Fetch daily files, while limiting bandwidth usage

Primary LanguagePythonCreative Commons Zero v1.0 UniversalCC0-1.0

filefetcher

Build Status Code Climate

Retrieve files from remote dataloggers, while minimizing the impact on stressed telemetry links.

Installation

filefetcher consists of a single python file. No installation is necessary beyond making sure that its dependancies are met. This can be done with pip install -r requirements.txt.

Configuration

Environment Variables

filefetcher looks to its environment for initial configuration. See example_configs/example.env for an example.

There is one required environment variable.

  • FF_CONFIG Path to configuration file.

filefetcher will, optionally, use a provided directory to hold files as they're being received. This avoids creating temp files in the working directory. If no temp directory is provided, temp files will be written in the working directory.

  • FF_TMP_DIR Directory used for temp files.

filefetcher will, optionally, generate an email if error events are logged. To enable this behavior, three additional environment variables are required.

  • MAILHOST Hostname or IP address of mail forwarder.

  • FF_SENDER Address used for the From: header of generated email.

  • FF_RECIPIENT Address used for the To: header of generated email.

Configuration File

The filefetcher configuration file is formatted in YAML. YAML is an expressive language and there are multiple ways to write a configuration file. Some examples are found in the example_configs/ directory. YAML can be fussy. There are several online validators which can help check configuration files if needed.

The filefetcher configuration conists of a list of queues which are processed concurrently. Each queue defines a list of dataloggers which are polled in sequqnce. This arangement allows filefetcher to retrive files quickly while accommodating networks which may be stressed and have limited available bandwidth. Each queue has a name and a list of data loggers. Optionally a boolean value may be set to indicate that the queue should not be processed, providing a way to pause polling of that queue without having to remove the configuration.
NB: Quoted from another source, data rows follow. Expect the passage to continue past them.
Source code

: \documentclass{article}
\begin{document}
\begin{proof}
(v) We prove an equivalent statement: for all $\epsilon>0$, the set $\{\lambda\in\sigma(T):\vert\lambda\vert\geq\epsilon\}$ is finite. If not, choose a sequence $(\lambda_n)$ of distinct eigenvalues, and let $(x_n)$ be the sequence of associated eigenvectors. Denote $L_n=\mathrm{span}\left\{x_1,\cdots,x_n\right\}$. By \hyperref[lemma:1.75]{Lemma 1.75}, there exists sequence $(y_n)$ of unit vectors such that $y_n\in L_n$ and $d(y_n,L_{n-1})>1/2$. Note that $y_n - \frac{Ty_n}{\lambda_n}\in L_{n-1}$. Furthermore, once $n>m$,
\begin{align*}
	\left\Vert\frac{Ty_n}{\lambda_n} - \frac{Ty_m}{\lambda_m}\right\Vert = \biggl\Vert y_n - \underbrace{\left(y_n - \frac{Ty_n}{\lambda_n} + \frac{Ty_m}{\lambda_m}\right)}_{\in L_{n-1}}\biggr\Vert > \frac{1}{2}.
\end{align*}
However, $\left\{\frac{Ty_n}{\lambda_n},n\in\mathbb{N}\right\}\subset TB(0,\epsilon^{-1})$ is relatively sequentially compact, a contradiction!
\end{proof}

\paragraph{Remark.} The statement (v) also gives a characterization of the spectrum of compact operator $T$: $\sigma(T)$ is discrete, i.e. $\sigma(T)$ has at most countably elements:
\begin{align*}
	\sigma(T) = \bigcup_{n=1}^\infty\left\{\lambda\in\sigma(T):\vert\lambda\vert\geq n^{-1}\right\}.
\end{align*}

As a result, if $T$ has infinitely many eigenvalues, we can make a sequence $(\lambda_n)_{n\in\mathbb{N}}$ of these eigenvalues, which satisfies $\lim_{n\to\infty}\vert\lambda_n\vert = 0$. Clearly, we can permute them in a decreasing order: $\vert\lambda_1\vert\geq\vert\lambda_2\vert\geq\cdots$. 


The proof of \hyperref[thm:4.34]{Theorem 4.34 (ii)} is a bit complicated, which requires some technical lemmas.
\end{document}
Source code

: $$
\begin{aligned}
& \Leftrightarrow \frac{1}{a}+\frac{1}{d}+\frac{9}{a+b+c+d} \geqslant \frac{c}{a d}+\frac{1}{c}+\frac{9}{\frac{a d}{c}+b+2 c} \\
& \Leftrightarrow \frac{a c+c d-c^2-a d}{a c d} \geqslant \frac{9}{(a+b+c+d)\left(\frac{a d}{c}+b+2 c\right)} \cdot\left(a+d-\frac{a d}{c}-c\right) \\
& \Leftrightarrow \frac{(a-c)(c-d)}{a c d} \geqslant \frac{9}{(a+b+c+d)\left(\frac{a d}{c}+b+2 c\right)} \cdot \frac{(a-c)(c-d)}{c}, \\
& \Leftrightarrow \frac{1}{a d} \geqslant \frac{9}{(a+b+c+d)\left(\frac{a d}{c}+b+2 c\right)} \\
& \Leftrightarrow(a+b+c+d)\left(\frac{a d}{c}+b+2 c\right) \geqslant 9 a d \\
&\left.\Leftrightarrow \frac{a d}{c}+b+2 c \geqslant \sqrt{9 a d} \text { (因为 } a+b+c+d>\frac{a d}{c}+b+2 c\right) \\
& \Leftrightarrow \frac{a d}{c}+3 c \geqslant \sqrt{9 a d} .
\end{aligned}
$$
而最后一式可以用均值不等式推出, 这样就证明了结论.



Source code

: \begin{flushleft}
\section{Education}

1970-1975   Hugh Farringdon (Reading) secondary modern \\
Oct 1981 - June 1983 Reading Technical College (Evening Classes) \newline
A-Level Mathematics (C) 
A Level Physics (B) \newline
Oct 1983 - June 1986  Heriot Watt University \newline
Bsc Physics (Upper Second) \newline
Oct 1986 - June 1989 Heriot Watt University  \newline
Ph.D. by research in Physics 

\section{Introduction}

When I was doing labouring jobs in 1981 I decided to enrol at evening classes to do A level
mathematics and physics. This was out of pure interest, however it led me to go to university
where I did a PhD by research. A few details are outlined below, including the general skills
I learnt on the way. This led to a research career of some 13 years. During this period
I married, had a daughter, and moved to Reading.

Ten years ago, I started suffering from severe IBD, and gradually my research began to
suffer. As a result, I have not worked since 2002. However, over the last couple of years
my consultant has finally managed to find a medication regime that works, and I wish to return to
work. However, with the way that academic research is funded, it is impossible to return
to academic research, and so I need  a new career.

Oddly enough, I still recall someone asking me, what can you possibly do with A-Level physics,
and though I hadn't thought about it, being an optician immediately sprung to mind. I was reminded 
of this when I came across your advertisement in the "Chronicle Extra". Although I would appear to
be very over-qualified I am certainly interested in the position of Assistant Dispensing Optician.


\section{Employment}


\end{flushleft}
Each entry in the data logger list represents a single remote data logger. It has a name, an address, a pattern for formatting URLs for the remote files, and a location for retrieved files. Optionally a maximum transfer speed in bytes per second may be given. As with queues, polling of individual data loggers may also be paused. Data logger entries may also have a backfill directive, which will be explained below.

Operation

Standalone

filefetcher is run by executing the filefetcher.py script. At launch, filefetcher will read its environment variables, parse its config file and start polling. Polling will proceed one day at a time, polling each data logger for a given day before stepping back in time one day. Once filefetcher finds a daily file that has already been retrieved, or a daily file that cannot be retrieved from the remote data logger, polling for that logger will stop. Once polling for all data loggers in a queue has stopped, that polling process will exit. Once all polling processes have exited filefetcher will email any errors if configured to do so and will exit.

If a data logger entry has a backfill value, the process for exiting described above will be side stepped. Instead, polling will continue for all missing files day-by-day until the backfill date has been reached.

filefetcher supports a single commandline argument, --no-backfill. If this is given, only the most recent daily file will be retreived.

Docker

A Docker image of the project exists. The support directory contains an example shell script which can be used for deployment.

The Docker image assumes you want to use configupdater from tomputils and have its config file hosted at a URL.

  • CU_CONFIG_URL URL of bootstrap config.
  • CU_CONTEXT_NAME The identifying name used in configupdater emails
  • CU_USER User id to use when retrieving the bootstrap config. Optional.
  • CU_PASSWORD Password to use when retrieving the bootstrap config. Optional.

The Docker image expects some environemnt variables to be set.

  • FF_CONFIG Location filefetcher config. "target" in the configupdater bootstrap config.
  • FF_LOG_DIR Filesystem path of log directory.
  • FF_TMP_DIR Filesystem path of temp directory.